Without including any pictures, return the records below exactly as written.

MATERIALS PROVIDED below:

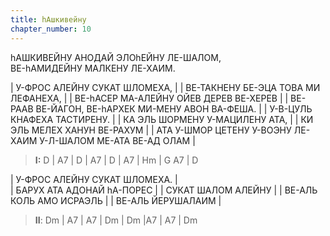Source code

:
```yaml
---
title: hАшкивейну
chapter_number: 10
---
```


hАШКИВЕЙНУ АНОДАЙ ЭЛОhЕЙНУ ЛЕ-ШАЛОМ,  
ВЕ-hАМИДЕЙНУ МАЛКЕНУ ЛЕ-ХАИМ.  

| У-ФРОС АЛЕЙНУ СУКАТ ШЛОМЕХА,                                  |
| ВЕ-ТАКНЕНУ БЕ-ЭЦА ТОВА МИ ЛЕФАНЕХА,                           |
| ВЕ-hАСЕР МА-АЛЕЙНУ ОЙЕВ ДЕРЕВ ВЕ-ХЕРЕВ                        |
| ВЕ-РААВ ВЕ-ЙАГОН, ВЕ-hАРХЕК МИ-МЕНУ АВОН ВА-ФЕША.             |
| У-В-ЦУЛЬ КНАФЕХА ТАСТИРЕНУ.                                   |
| КА ЭЛЬ ШОРМЕНУ У-МАЦИЛЕНУ АТА,                                |
| КИ ЭЛЬ МЕЛЕХ ХАНУН ВЕ-РАХУМ                                   |
| АТА У-ШМОР ЦЕТЕНУ У-ВОЭНУ ЛЕ-ХАИМ У-Л-ШАЛОМ МЕ-АТА ВЕ-АД ОЛАМ |
 
>**I:** 
D | A7 | D | A7 | D | A7 | Hm | G A7 | D

| У-ФРОС АЛЕЙНУ СУКАТ ШЛОМЕХА. |  
| БАРУХ АТА АДОНАЙ hА-ПОРЕС    |
| СУКАТ ШАЛОМ АЛЕЙНУ           |
| ВЕ-АЛЬ КОЛЬ АМО ИСРАЭЛЬ      |
| ВЕ-АЛЬ ЙЕРУШАЛАИМ            |

>**II**: 
Dm | A7 | A7 | Dm | Dm |A7 | A7 | Dm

End of MATERIALS PROVIDED.

SOLUTION:
Source code

:
```yaml
---
title: hАшкивейну
chapter_number: 10
---
```


hАШКИВЕЙНУ АНОДАЙ ЭЛОhЕЙНУ ЛЕ-ШАЛОМ,  
ВЕ-hАМИДЕЙНУ МАЛКЕНУ ЛЕ-ХАИМ.  

| У-ФРОС АЛЕЙНУ СУКАТ ШЛОМЕХА,                                  |
| ВЕ-ТАКНЕНУ БЕ-ЭЦА ТОВА МИ ЛЕФАНЕХА,                           |
| ВЕ-hАСЕР МА-АЛЕЙНУ ОЙЕВ ДЕРЕВ ВЕ-ХЕРЕВ                        |
| ВЕ-РААВ ВЕ-ЙАГОН, ВЕ-hАРХЕК МИ-МЕНУ АВОН ВА-ФЕША.             |
| У-В-ЦУЛЬ КНАФЕХА ТАСТИРЕНУ.                                   |
| КА ЭЛЬ ШОРМЕНУ У-МАЦИЛЕНУ АТА,                                |
| КИ ЭЛЬ МЕЛЕХ ХАНУН ВЕ-РАХУМ                                   |
| АТА У-ШМОР ЦЕТЕНУ У-ВОЭНУ ЛЕ-ХАИМ У-Л-ШАЛОМ МЕ-АТА ВЕ-АД ОЛАМ |
 
>**I:** 
D | A7 | D | A7 | D | A7 | Hm | G A7 | D

| У-ФРОС АЛЕЙНУ СУКАТ ШЛОМЕХА. |  
| БАРУХ АТА АДОНАЙ hА-ПОРЕС    |
| СУКАТ ШАЛОМ АЛЕЙНУ           |
| ВЕ-АЛЬ КОЛЬ АМО ИСРАЭЛЬ      |
| ВЕ-АЛЬ ЙЕРУШАЛАИМ            |

>**II**: 
Dm | A7 | A7 | Dm | Dm |A7 | A7 | Dm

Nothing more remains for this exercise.